Problem to solve:
Nothing before the line containing "Sarmad Gilani &" should appear; please restate that line and every later line word for word through the end of the listing.

** Opening Records to process block **

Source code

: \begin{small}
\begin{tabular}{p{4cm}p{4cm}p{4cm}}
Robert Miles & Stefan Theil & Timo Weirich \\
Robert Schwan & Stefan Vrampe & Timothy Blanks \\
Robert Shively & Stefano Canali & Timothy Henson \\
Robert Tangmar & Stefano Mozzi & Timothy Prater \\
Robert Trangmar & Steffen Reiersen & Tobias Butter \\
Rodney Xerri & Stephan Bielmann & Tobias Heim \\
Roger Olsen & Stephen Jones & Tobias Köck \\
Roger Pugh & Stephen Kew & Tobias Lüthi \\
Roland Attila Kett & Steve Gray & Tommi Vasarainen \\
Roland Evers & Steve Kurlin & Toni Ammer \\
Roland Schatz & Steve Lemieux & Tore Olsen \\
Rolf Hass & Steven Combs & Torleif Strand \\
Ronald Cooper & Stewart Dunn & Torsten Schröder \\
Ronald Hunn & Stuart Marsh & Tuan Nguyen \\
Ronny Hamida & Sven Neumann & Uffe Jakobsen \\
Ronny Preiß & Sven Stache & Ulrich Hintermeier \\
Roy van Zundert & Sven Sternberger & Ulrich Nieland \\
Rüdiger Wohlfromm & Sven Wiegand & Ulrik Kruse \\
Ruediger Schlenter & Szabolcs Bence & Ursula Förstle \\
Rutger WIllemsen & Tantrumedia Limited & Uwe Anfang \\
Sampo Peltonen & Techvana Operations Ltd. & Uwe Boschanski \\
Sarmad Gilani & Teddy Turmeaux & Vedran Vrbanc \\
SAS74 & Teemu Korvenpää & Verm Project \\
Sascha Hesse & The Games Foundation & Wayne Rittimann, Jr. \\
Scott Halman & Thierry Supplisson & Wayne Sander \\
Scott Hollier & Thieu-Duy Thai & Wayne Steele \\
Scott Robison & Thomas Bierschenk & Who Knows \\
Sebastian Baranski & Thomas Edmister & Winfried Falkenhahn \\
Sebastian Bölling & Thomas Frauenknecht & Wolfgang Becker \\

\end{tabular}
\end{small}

** Closing Records to process block **

Response:
Sarmad Gilani & Teddy Turmeaux & Vedran Vrbanc \\
SAS74 & Teemu Korvenpää & Verm Project \\
Sascha Hesse & The Games Foundation & Wayne Rittimann, Jr. \\
Scott Halman & Thierry Supplisson & Wayne Sander \\
Scott Hollier & Thieu-Duy Thai & Wayne Steele \\
Scott Robison & Thomas Bierschenk & Who Knows \\
Sebastian Baranski & Thomas Edmister & Winfried Falkenhahn \\
Sebastian Bölling & Thomas Frauenknecht & Wolfgang Becker \\

\end{tabular}
\end{small}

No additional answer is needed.